When Lucy Dawidowicz wrote, The war against the Jews, 1933-1945 (New York, Holt, Rinehart and Winston, 1975), her point of view ultimately got her labelled as an “intentionalist”—one who believes that the Holocaust was a top-down plan formulated (or ‘intentioned’) by Hitler. Some Historians of the Holocaust did not agree with her, arguing instead that there was too much focus on the Nazi leader as the cause of the Holocaust, and too little focus on Nazi functionaries (bureaucrats) who operated below Hitler. These historians tended to believe that the Holocaust grew out of the “anarchistic character of the Nazi state, its internal rivalries and chaotic decision-making.” (see Christopher Browning, speech in Paris, 1982, examining intentionalism and functionalism as a way to describe the origins of the Holocaust, quoted in Wikipedia, Functionalism versus Intentionalism). Those who believed that the Holocaust was top-down (intentionalists) still agreed with those who said it was bottom-up (functionalists): the horror of the Holocaust was real; their dispute was, who was responsible for it—leader or bureaucrat?

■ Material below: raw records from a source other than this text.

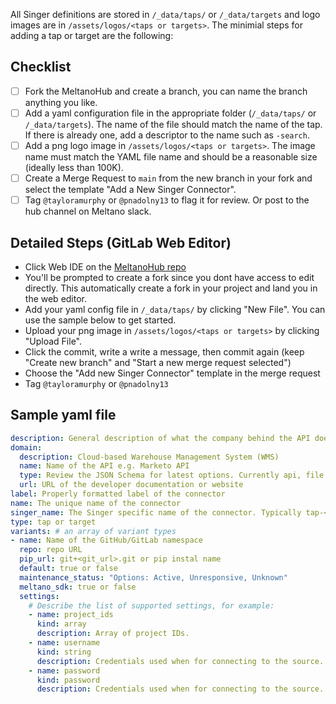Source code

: <!---
Use this template when adding a new Singer tap or target to the hub. 
--->


All Singer definitions are stored in `/_data/taps/` or `/_data/targets` and logo images are in `/assets/logos/<taps or targets>`. The minimial steps for adding a tap or target are the following:


## Checklist

- [ ] Fork the MeltanoHub and create a branch, you can name the branch anything you like.
- [ ] Add a yaml configuration file in the appropriate folder (`/_data/taps/` or `/_data/targets`). The name of the file should match the name of the tap. If there is already one, add a descriptor to the name such as `-search`.
- [ ] Add a png logo image in `/assets/logos/<taps or targets>`. The image name must match the YAML file name and should be a reasonable size (ideally less than 100K).
- [ ] Create a Merge Request to `main` from the new branch in your fork and select the template "Add a New Singer Connector".
- [ ] Tag `@tayloramurphy` or `@pnadolny13` to flag it for review. Or post to the hub channel on Meltano slack.

## Detailed Steps (GitLab Web Editor)

- Click Web IDE on the [MeltanoHub repo](https://gitlab.com/meltano/hub)
- You'll be prompted to create a fork since you dont have access to edit directly. This automatically create a fork in your project and land you in the web editor.
- Add your yaml config file in `/_data/taps/` by clicking "New File". You can use the sample below to get started.
- Upload your png image in `/assets/logos/<taps or targets>` by clicking "Upload File".
- Click the commit, write a write a message, then commit again (keep "Create new branch" and "Start a new merge request selected")
- Choose the "Add new Singer Connector" template in the merge request
- Tag `@tayloramurphy` or `@pnadolny13`

## Sample yaml file

```yaml
description: General description of what the company behind the API does
domain:
  description: Cloud-based Warehouse Management System (WMS)
  name: Name of the API e.g. Marketo API
  type: Review the JSON Schema for latest options. Currently api, file, database.
  url: URL of the developer documentation or website
label: Properly formatted label of the connector
name: The unique name of the connector
singer_name: The Singer specific name of the connector. Typically tap-<name> or target-<name>
type: tap or target
variants: # an array of variant types
- name: Name of the GitHub/GitLab namespace
  repo: repo URL
  pip_url: git+<git_url>.git or pip instal name
  default: true or false
  maintenance_status: "Options: Active, Unresponsive, Unknown"
  meltano_sdk: true or false
  settings:
    # Describe the list of supported settings, for example:
    - name: project_ids
      kind: array
      description: Array of project IDs.
    - name: username
      kind: string
      description: Credentials used when for connecting to the source.
    - name: password
      kind: password
      description: Credentials used when for connecting to the source.
```


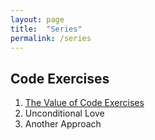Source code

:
 ```yaml
---
layout: page
title:  "Series"
permalink: /series
---
```


## Code Exercises

1. [The Value of Code Exercises](/2017/05/22/value-of-code-exercises)
2. Unconditional Love
3. Another Approach
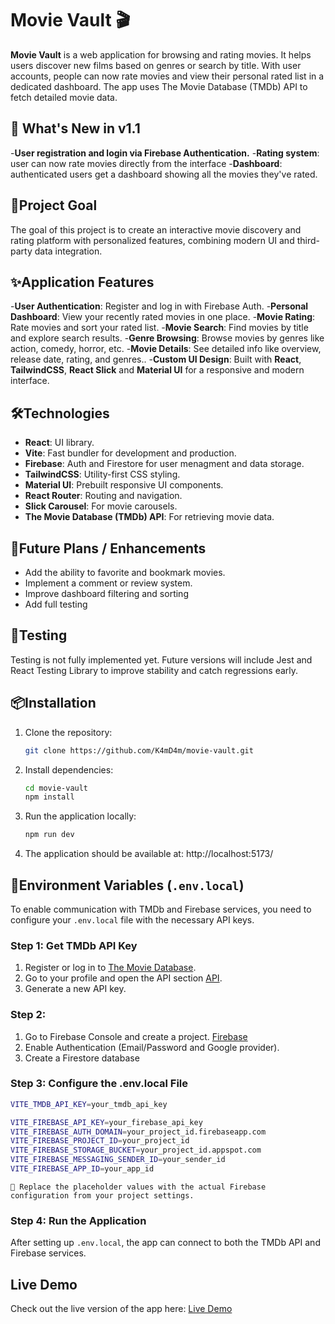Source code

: # Movie Vault 🎬

**Movie Vault** is a web application for browsing and rating movies. It helps users discover new films based on genres or search by title. With user accounts, people can now rate movies and view their personal rated list in a dedicated dashboard. The app uses The Movie Database (TMDb) API to fetch detailed movie data.

## 🚀 What's New in v1.1

-**User registration and login via Firebase Authentication.**
-**Rating system**: user can now rate movies directly from the interface
-**Dashboard**: authenticated users get a dashboard showing all the movies they've rated.

## 🎯Project Goal

The goal of this project is to create an interactive movie discovery and rating platform with personalized features, combining modern UI and third-party data integration.

## ✨Application Features

-**User Authentication**: Register and log in with Firebase Auth.
-**Personal Dashboard**: View your recently rated movies in one place.
-**Movie Rating**: Rate movies and sort your rated list.
-**Movie Search**: Find movies by title and explore search results.
-**Genre Browsing**: Browse movies by genres like action, comedy, horror, etc.
-**Movie Details**: See detailed info like overview, release date, rating, and genres..
-**Custom UI Design**: Built with **React**, **TailwindCSS**, **React Slick** and **Material UI** for a responsive and modern interface.

## 🛠️Technologies

- **React**: UI library.
- **Vite**: Fast bundler for development and production.
- **Firebase**: Auth and Firestore for user menagment and data storage.
- **TailwindCSS**: Utility-first CSS styling.
- **Material UI**: Prebuilt responsive UI components.
- **React Router**: Routing and navigation.
- **Slick Carousel**: For movie carousels.
- **The Movie Database (TMDb) API**: For retrieving movie data.

## 🔭Future Plans / Enhancements

- Add the ability to favorite and bookmark movies.
- Implement a comment or review system.
- Improve dashboard filtering and sorting
- Add full testing

## 🧪Testing

Testing is not fully implemented yet. Future versions will include Jest and React Testing Library to improve stability and catch regressions early.

## 📦Installation

1. Clone the repository:

   ```bash
   git clone https://github.com/K4mD4m/movie-vault.git
   ```

2. Install dependencies:

   ```bash
   cd movie-vault
   npm install
   ```

3. Run the application locally:

   ```bash
   npm run dev
   ```

4. The application should be available at: http://localhost:5173/

## 🔐Environment Variables (`.env.local`)

To enable communication with TMDb and Firebase services, you need to configure your `.env.local` file with the necessary API keys.

### Step 1: Get TMDb API Key

1. Register or log in to [The Movie Database](https://www.themoviedb.org/).
2. Go to your profile and open the API section [API](https://www.themoviedb.org/settings/api).
3. Generate a new API key.

### Step 2: 

1. Go to Firebase Console and create a project. [Firebase](https://firebase.google.com/)
2. Enable Authentication (Email/Password and Google provider).
3. Create a Firestore database

### Step 3: Configure the .env.local File

   ```bash
VITE_TMDB_API_KEY=your_tmdb_api_key

VITE_FIREBASE_API_KEY=your_firebase_api_key
VITE_FIREBASE_AUTH_DOMAIN=your_project_id.firebaseapp.com
VITE_FIREBASE_PROJECT_ID=your_project_id
VITE_FIREBASE_STORAGE_BUCKET=your_project_id.appspot.com
VITE_FIREBASE_MESSAGING_SENDER_ID=your_sender_id
VITE_FIREBASE_APP_ID=your_app_id
   ```
`🔁 Replace the placeholder values with the actual Firebase configuration from your project settings.`



### Step 4: Run the Application

After setting up `.env.local`, the app can connect to both the TMDb API and Firebase services.

## Live Demo

Check out the live version of the app here: [Live Demo](https://movie-vault-gilt.vercel.app/)
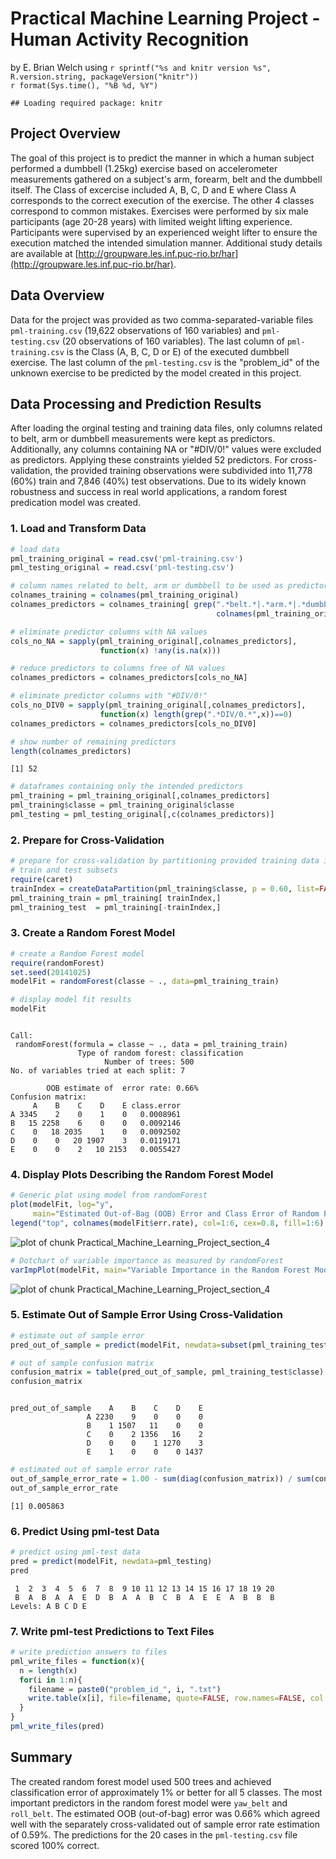 # Practical Machine Learning Project - Human Activity Recognition
by E. Brian Welch using `r sprintf("%s and knitr version %s", R.version.string, packageVersion("knitr"))`  
`r format(Sys.time(), "%B %d, %Y")`  


```
## Loading required package: knitr
```



## Project Overview
The goal of this project is to predict the manner in which a human subject performed a dumbbell (1.25kg) exercise based on accelerometer measurements gathered on a subject's arm, forearm, belt and the dumbbell itself. The Class of excercise included A, B, C, D and E where Class A corresponds to the correct execution of the exercise. The other 4 classes correspond to common mistakes. Exercises were performed by six male participants (age 20-28 years) with limited weight lifting experience. Participants were supervised by an experienced weight lifter to ensure the execution matched the intended simulation manner. Additional study details are available at [http://groupware.les.inf.puc-rio.br/har](http://groupware.les.inf.puc-rio.br/har).

## Data Overview
Data for the project was provided as two comma-separated-variable files `pml-training.csv` (19,622 observations of 160 variables) and `pml-testing.csv` (20 observations of 160 variables). The last column of `pml-training.csv` is the Class (A, B, C, D or E) of the executed dumbbell exercise. The last column of the `pml-testing.csv` is the "problem_id" of the unknown exercise to be predicted by the model created in this project.

## Data Processing and Prediction Results
After loading the orginal testing and training data files, only columns related to belt, arm or dumbbell measurements were kept as predictors. Additionally, any columns containing NA or "#DIV/0!" values were excluded as predictors. Applying these constraints yielded 52 predictors. For cross-validation, the provided training observations were subdivided into 11,778 (60%) train and 7,846 (40%) test observations. Due to its widely known robustness and success in real world applications, a random forest predication model was created.

### 1. Load and Transform Data

```r
# load data
pml_training_original = read.csv('pml-training.csv')
pml_testing_original = read.csv('pml-testing.csv')

# column names related to belt, arm or dumbbell to be used as predictors
colnames_training = colnames(pml_training_original)
colnames_predictors = colnames_training[ grep(".*belt.*|.*arm.*|.*dumbbell.*",
                                              colnames(pml_training_original)) ]

# eliminate predictor columns with NA values
cols_no_NA = sapply(pml_training_original[,colnames_predictors],
                    function(x) !any(is.na(x)))

# reduce predictors to columns free of NA values
colnames_predictors = colnames_predictors[cols_no_NA]

# eliminate predictor columns with "#DIV/0!"
cols_no_DIV0 = sapply(pml_training_original[,colnames_predictors],
                    function(x) length(grep(".*DIV/0.*",x))==0)
colnames_predictors = colnames_predictors[cols_no_DIV0]

# show number of remaining predictors
length(colnames_predictors)
```

```
[1] 52
```

```r
# dataframes containing only the intended predictors
pml_training = pml_training_original[,colnames_predictors]
pml_training$classe = pml_training_original$classe
pml_testing = pml_testing_original[,c(colnames_predictors)]
```

### 2. Prepare for Cross-Validation 

```r
# prepare for cross-validation by partitioning provided training data into 
# train and test subsets
require(caret)
trainIndex = createDataPartition(pml_training$classe, p = 0.60, list=FALSE)
pml_training_train = pml_training[ trainIndex,]
pml_training_test  = pml_training[-trainIndex,]
```

### 3. Create a Random Forest Model

```r
# create a Random Forest model
require(randomForest)
set.seed(20141025)
modelFit = randomForest(classe ~ ., data=pml_training_train)

# display model fit results
modelFit
```

```

Call:
 randomForest(formula = classe ~ ., data = pml_training_train) 
               Type of random forest: classification
                     Number of trees: 500
No. of variables tried at each split: 7

        OOB estimate of  error rate: 0.66%
Confusion matrix:
     A    B    C    D    E class.error
A 3345    2    0    1    0   0.0008961
B   15 2258    6    0    0   0.0092146
C    0   18 2035    1    0   0.0092502
D    0    0   20 1907    3   0.0119171
E    0    0    2   10 2153   0.0055427
```

### 4. Display Plots Describing the Random Forest Model

```r
# Generic plot using model from randomForest
plot(modelFit, log="y",
     main="Estimated Out-of-Bag (OOB) Error and Class Error of Random Forest Model")
legend("top", colnames(modelFit$err.rate), col=1:6, cex=0.8, fill=1:6)
```

![plot of chunk Practical_Machine_Learning_Project_section_4](./Practical_Machine_Learning_Project_files/figure-html/Practical_Machine_Learning_Project_section_41.png) 

```r
# Dotchart of variable importance as measured by randomForest
varImpPlot(modelFit, main="Variable Importance in the Random Forest Model")
```

![plot of chunk Practical_Machine_Learning_Project_section_4](./Practical_Machine_Learning_Project_files/figure-html/Practical_Machine_Learning_Project_section_42.png) 

### 5. Estimate Out of Sample Error Using Cross-Validation

```r
# estimate out of sample error
pred_out_of_sample = predict(modelFit, newdata=subset(pml_training_test, select=-classe))

# out of sample confusion matrix
confusion_matrix = table(pred_out_of_sample, pml_training_test$classe)
confusion_matrix
```

```
                  
pred_out_of_sample    A    B    C    D    E
                 A 2230    9    0    0    0
                 B    1 1507   11    0    0
                 C    0    2 1356   16    2
                 D    0    0    1 1270    3
                 E    1    0    0    0 1437
```

```r
# estimated out of sample error rate
out_of_sample_error_rate = 1.00 - sum(diag(confusion_matrix)) / sum(confusion_matrix)
out_of_sample_error_rate
```

```
[1] 0.005863
```

### 6. Predict Using pml-test Data

```r
# predict using pml-test data
pred = predict(modelFit, newdata=pml_testing)
pred
```

```
 1  2  3  4  5  6  7  8  9 10 11 12 13 14 15 16 17 18 19 20 
 B  A  B  A  A  E  D  B  A  A  B  C  B  A  E  E  A  B  B  B 
Levels: A B C D E
```

### 7. Write pml-test Predictions to Text Files

```r
# write prediction answers to files
pml_write_files = function(x){
  n = length(x)
  for(i in 1:n){
    filename = paste0("problem_id_", i, ".txt")
    write.table(x[i], file=filename, quote=FALSE, row.names=FALSE, col.names=FALSE)
  }
}
pml_write_files(pred)
```

## Summary
The created random forest model used 500 trees and achieved classification error of approximately 1% or better for all 5 classes. The most important predictors in the random forest model were `yaw_belt` and `roll_belt`. The estimated OOB (out-of-bag) error was 0.66% which agreed well with the separately cross-validated out of sample error rate estimation of 0.59%. The predictions for the 20 cases in the `pml-testing.csv` file scored 100% correct.

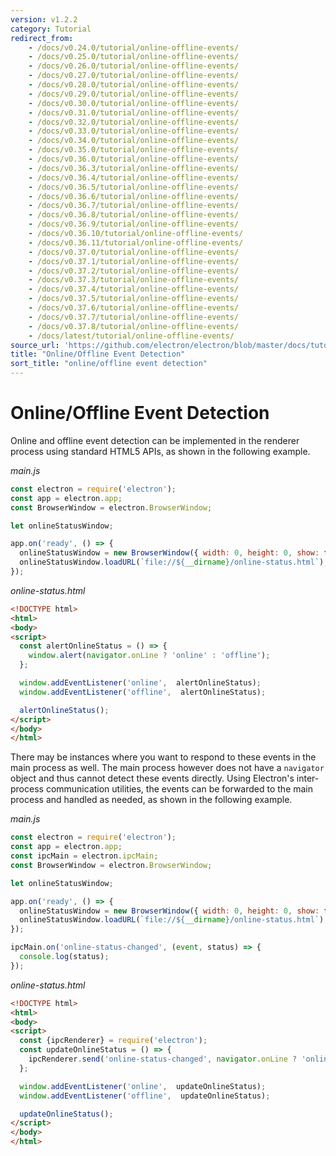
 ```yaml
---
version: v1.2.2
category: Tutorial
redirect_from:
    - /docs/v0.24.0/tutorial/online-offline-events/
    - /docs/v0.25.0/tutorial/online-offline-events/
    - /docs/v0.26.0/tutorial/online-offline-events/
    - /docs/v0.27.0/tutorial/online-offline-events/
    - /docs/v0.28.0/tutorial/online-offline-events/
    - /docs/v0.29.0/tutorial/online-offline-events/
    - /docs/v0.30.0/tutorial/online-offline-events/
    - /docs/v0.31.0/tutorial/online-offline-events/
    - /docs/v0.32.0/tutorial/online-offline-events/
    - /docs/v0.33.0/tutorial/online-offline-events/
    - /docs/v0.34.0/tutorial/online-offline-events/
    - /docs/v0.35.0/tutorial/online-offline-events/
    - /docs/v0.36.0/tutorial/online-offline-events/
    - /docs/v0.36.3/tutorial/online-offline-events/
    - /docs/v0.36.4/tutorial/online-offline-events/
    - /docs/v0.36.5/tutorial/online-offline-events/
    - /docs/v0.36.6/tutorial/online-offline-events/
    - /docs/v0.36.7/tutorial/online-offline-events/
    - /docs/v0.36.8/tutorial/online-offline-events/
    - /docs/v0.36.9/tutorial/online-offline-events/
    - /docs/v0.36.10/tutorial/online-offline-events/
    - /docs/v0.36.11/tutorial/online-offline-events/
    - /docs/v0.37.0/tutorial/online-offline-events/
    - /docs/v0.37.1/tutorial/online-offline-events/
    - /docs/v0.37.2/tutorial/online-offline-events/
    - /docs/v0.37.3/tutorial/online-offline-events/
    - /docs/v0.37.4/tutorial/online-offline-events/
    - /docs/v0.37.5/tutorial/online-offline-events/
    - /docs/v0.37.6/tutorial/online-offline-events/
    - /docs/v0.37.7/tutorial/online-offline-events/
    - /docs/v0.37.8/tutorial/online-offline-events/
    - /docs/latest/tutorial/online-offline-events/
source_url: 'https://github.com/electron/electron/blob/master/docs/tutorial/online-offline-events.md'
title: "Online/Offline Event Detection"
sort_title: "online/offline event detection"
---
```


# Online/Offline Event Detection

Online and offline event detection can be implemented in the renderer process
using standard HTML5 APIs, as shown in the following example.

_main.js_

```javascript
const electron = require('electron');
const app = electron.app;
const BrowserWindow = electron.BrowserWindow;

let onlineStatusWindow;

app.on('ready', () => {
  onlineStatusWindow = new BrowserWindow({ width: 0, height: 0, show: false });
  onlineStatusWindow.loadURL(`file://${__dirname}/online-status.html`);
});
```

_online-status.html_

```html
<!DOCTYPE html>
<html>
<body>
<script>
  const alertOnlineStatus = () => {
    window.alert(navigator.onLine ? 'online' : 'offline');
  };

  window.addEventListener('online',  alertOnlineStatus);
  window.addEventListener('offline',  alertOnlineStatus);

  alertOnlineStatus();
</script>
</body>
</html>
```

There may be instances where you want to respond to these events in the
main process as well. The main process however does not have a
`navigator` object and thus cannot detect these events directly. Using
Electron's inter-process communication utilities, the events can be forwarded
to the main process and handled as needed, as shown in the following example.

_main.js_

```javascript
const electron = require('electron');
const app = electron.app;
const ipcMain = electron.ipcMain;
const BrowserWindow = electron.BrowserWindow;

let onlineStatusWindow;

app.on('ready', () => {
  onlineStatusWindow = new BrowserWindow({ width: 0, height: 0, show: false });
  onlineStatusWindow.loadURL(`file://${__dirname}/online-status.html`);
});

ipcMain.on('online-status-changed', (event, status) => {
  console.log(status);
});
```

_online-status.html_

```html
<!DOCTYPE html>
<html>
<body>
<script>
  const {ipcRenderer} = require('electron');
  const updateOnlineStatus = () => {
    ipcRenderer.send('online-status-changed', navigator.onLine ? 'online' : 'offline');
  };

  window.addEventListener('online',  updateOnlineStatus);
  window.addEventListener('offline',  updateOnlineStatus);

  updateOnlineStatus();
</script>
</body>
</html>
```
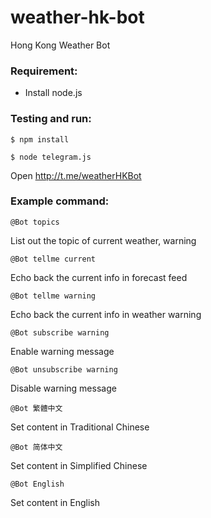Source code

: # weather-hk-bot

Hong Kong Weather Bot

### Requirement:
- Install node.js

### Testing and run:
```$ npm install```

```$ node telegram.js```

Open http://t.me/weatherHKBot

### Example command:
```@Bot topics```

List out the topic of current weather, warning

```@Bot tellme current```

Echo back the current info in forecast feed

```@Bot tellme warning```

Echo back the current info in weather warning

```@Bot subscribe warning```

Enable warning message

```@Bot unsubscribe warning```

Disable warning message

```@Bot 繁體中文```

Set content in Traditional Chinese

```@Bot 简体中文```

Set content in Simplified Chinese

```@Bot English```

Set content in English
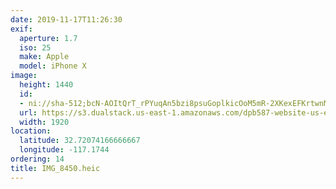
 ```yaml
---
date: 2019-11-17T11:26:30
exif:
  aperture: 1.7
  iso: 25
  make: Apple
  model: iPhone X
image:
  height: 1440
  id:
  - ni://sha-512;bcN-AOItQrT_rPYuqAn5bzi8psuGoplkicOoM5mR-2XKexEFKrtwnM4iA8yOvEQSScXGEJFb0S6fozsMnq_Usw
  url: https://s3.dualstack.us-east-1.amazonaws.com/dpb587-website-us-east-1/asset/gallery/2019-san-diego/11bfa712-50fe-0ac8-94bc-e5d98ef57359~1920.jpg
  width: 1920
location:
  latitude: 32.72074166666667
  longitude: -117.1744
ordering: 14
title: IMG_8450.heic
---
```

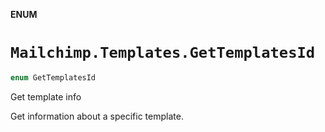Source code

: **ENUM**

# `Mailchimp.Templates.GetTemplatesId`

```swift
enum GetTemplatesId
```

Get template info

Get information about a specific template.
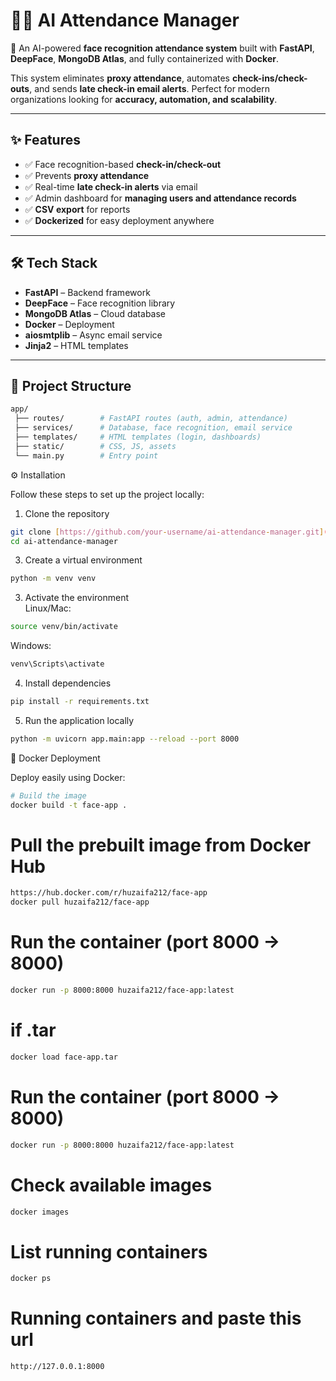 # 🧑‍💼 AI Attendance Manager  

🚀 An AI-powered **face recognition attendance system** built with **FastAPI**, **DeepFace**, **MongoDB Atlas**, and fully containerized with **Docker**.  

This system eliminates **proxy attendance**, automates **check-ins/check-outs**, and sends **late check-in email alerts**. Perfect for modern organizations looking for **accuracy, automation, and scalability**.  

---

## ✨ Features  

- ✅ Face recognition-based **check-in/check-out**  
- ✅ Prevents **proxy attendance**  
- ✅ Real-time **late check-in alerts** via email  
- ✅ Admin dashboard for **managing users and attendance records**  
- ✅ **CSV export** for reports  
- ✅ **Dockerized** for easy deployment anywhere  

---

## 🛠️ Tech Stack  

- **FastAPI** – Backend framework  
- **DeepFace** – Face recognition library  
- **MongoDB Atlas** – Cloud database  
- **Docker** – Deployment  
- **aiosmtplib** – Async email service  
- **Jinja2** – HTML templates  

---

## 📂 Project Structure  

```bash
app/
 ├── routes/        # FastAPI routes (auth, admin, attendance)
 ├── services/      # Database, face recognition, email service
 ├── templates/     # HTML templates (login, dashboards)
 ├── static/        # CSS, JS, assets
 └── main.py        # Entry point
```
⚙️ Installation

Follow these steps to set up the project locally:

1. Clone the repository
```bash
git clone [https://github.com/your-username/ai-attendance-manager.git](https://github.com/Huzaifa-Salahuddin/Face_attendance)
cd ai-attendance-manager
```
3. Create a virtual environment  
```bash
python -m venv venv

```
3. Activate the environment  
Linux/Mac:
```bash
source venv/bin/activate
```
Windows:
```bash
venv\Scripts\activate
```
4. Install dependencies  
```bash
pip install -r requirements.txt
```
5. Run the application locally  
```bash
python -m uvicorn app.main:app --reload --port 8000
```
🐳 Docker Deployment  

Deploy easily using Docker:  

```bash
# Build the image
docker build -t face-app .
```
# Pull the prebuilt image from Docker Hub
```bash
https://hub.docker.com/r/huzaifa212/face-app
docker pull huzaifa212/face-app
```
# Run the container (port 8000 → 8000)
```bash
docker run -p 8000:8000 huzaifa212/face-app:latest
```
# if .tar 
```bash
docker load face-app.tar
```
# Run the container (port 8000 → 8000)
```bash
docker run -p 8000:8000 huzaifa212/face-app:latest
```
# Check available images
```bash
docker images
```
# List running containers
```bash
docker ps
```

# Running containers and paste this url
```bash
http://127.0.0.1:8000
```
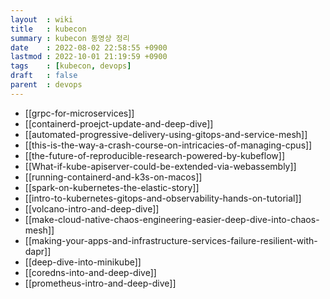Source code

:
 ```yaml
---
layout  : wiki
title   : kubecon
summary : kubecon 동영상 정리
date    : 2022-08-02 22:58:55 +0900
lastmod : 2022-10-01 21:19:59 +0900
tags    : [kubecon, devops]
draft   : false
parent  : devops
---
```


- [[grpc-for-microservices]]
- [[containerd-proejct-update-and-deep-dive]]
- [[automated-progressive-delivery-using-gitops-and-service-mesh]]
- [[this-is-the-way-a-crash-course-on-intricacies-of-managing-cpus]]
- [[the-future-of-reproducible-research-powered-by-kubeflow]]
- [[What-if-kube-apiserver-could-be-extended-via-webassembly]]
- [[running-containerd-and-k3s-on-macos]]
- [[spark-on-kubernetes-the-elastic-story]]
- [[intro-to-kubernetes-gitops-and-observability-hands-on-tutorial]]
- [[volcano-intro-and-deep-dive]]
- [[make-cloud-native-chaos-engineering-easier-deep-dive-into-chaos-mesh]]
- [[making-your-apps-and-infrastructure-services-failure-resilient-with-dapr]]
- [[deep-dive-into-minikube]]
- [[coredns-into-and-deep-dive]]
- [[prometheus-intro-and-deep-dive]]
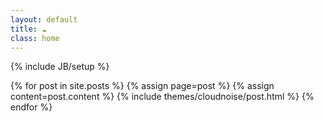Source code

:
 ```yaml
---
layout: default
title: ☁
class: home
---
```

{% include JB/setup %}

{% for post in site.posts %}
  {% assign page=post %}
  {% assign content=post.content %}
  {% include themes/cloudnoise/post.html %}
{% endfor %}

This question of responsibility for a state-mandated killing of Jews provokes a question: In Israel, we regularly hear Hamas or Fatah (proto-state rulers) talking about destroying Jews—or praising those who kill Jews; does their approach to their ‘Jewish problem’ compare to the Nazi approach, or is this Arab approach different?
It seems different, for two reasons. First, every Arab leader and every Arab bureaucrat accepts the ‘kill-the-Jew/destroy Zionism’ agenda that we see in PLO/Fatah and Hamas founding documents. ‘Intention’ and ‘function’ unite: leader and bureaucrat passionately embrace the same goal.
The second reason this approach might be different is that the Arab appears to invert Nazi priorities. One might be able to argue that the primary focus of Nazism is a xenophobic Nationalism based on Aryan supremacy and an almost primal need to defend Germany against subversion and foreigners; one might therefore attempt to argue that the Jew-hate that led to the Holocaust was actually secondary to and supportive of Nazi political goals. For the Nazis, it may be possible there was never a question of what was most important, National Socialism or Jew-hate: the principles of National Socialism came first, Jew-hate second. Jew-hate was indeed central to the Nazi world-view. But it might not have been their first political priority. For the Arab, however, the reverse might be true: Jew-hate first, then nationalism.
Look at the time-period, 1945-1950, the years immediately preceding and following the creation of the state of Israel. Contemporary news stories about those days did not discuss Jewish statehood versus Arab statehood. The issue of the day was not two groups fighting to create their own state on the same piece of land (a situation that could obviously lead to war); the issue of that day was, Jews wanted their state and the Arabs wanted to kill those Jews. Moreover, the Muslim leadership of the day in Palestine, the Waqf, was rabidly anti-Jew, had openly praised Hitler’s genocide, and called repeatedly to kill Jews. Statehood was not part of Arab leadership vocabulary. Nor was it heard on the Arab street. The Arab issue of the day was, kill Jews.
While Jew-hate is fundamental to Nazism, it may not have been the raison-d ‘etre for National Socialism in 1930’s Germany; but Jew-hate was certainly the main topic of Arab public discourse from before the founding of the Jewish state until Yasser Arafat refined that discourse with his ‘Palestinian people’ campaign. Then, even after Arafat appears (the early 1960’s), you notice that the primary focus in contemporary news was not nationalism, but killing Jews or ‘destroying Zionism’. For the Arab, it has always been, kill Jews first, nationalism second. Often, nationalism is not even mentioned.
This inverting of the Nazi priority in order to emphasize killing Jews above all else may be far more dangerous than Nazism. At least with Nazis, one could find some kind of social, cultural or economic ideals; one could study or visit Nazi Germany and marvel at the power, joy and even chilling beauty of the Aryan nation (consider the films of Leni Riefenstahl). With the Arab, that sense of power, joy and beauty is missing. In its place we find victimhood, Jew-hate and the celebration of destroying ‘Zion’. Instead of Deutschland Uber Alles, we get, ‘butcher the Jew’; the aesthetic just isn’t the same.
In the 1930’s, the world ignored the threat of Nazi intentions. Some openly admired German accomplishments. Some proposed appeasement. Some said, give land (Czechoslovakia) for peace. They were all wrong—and the nation which did not have Jew-killing as its top priority went on to murder six million Jews and perhaps another sixty million people. Imagine what you’ll get when you take the same road with those who openly make killing Jews their first priority.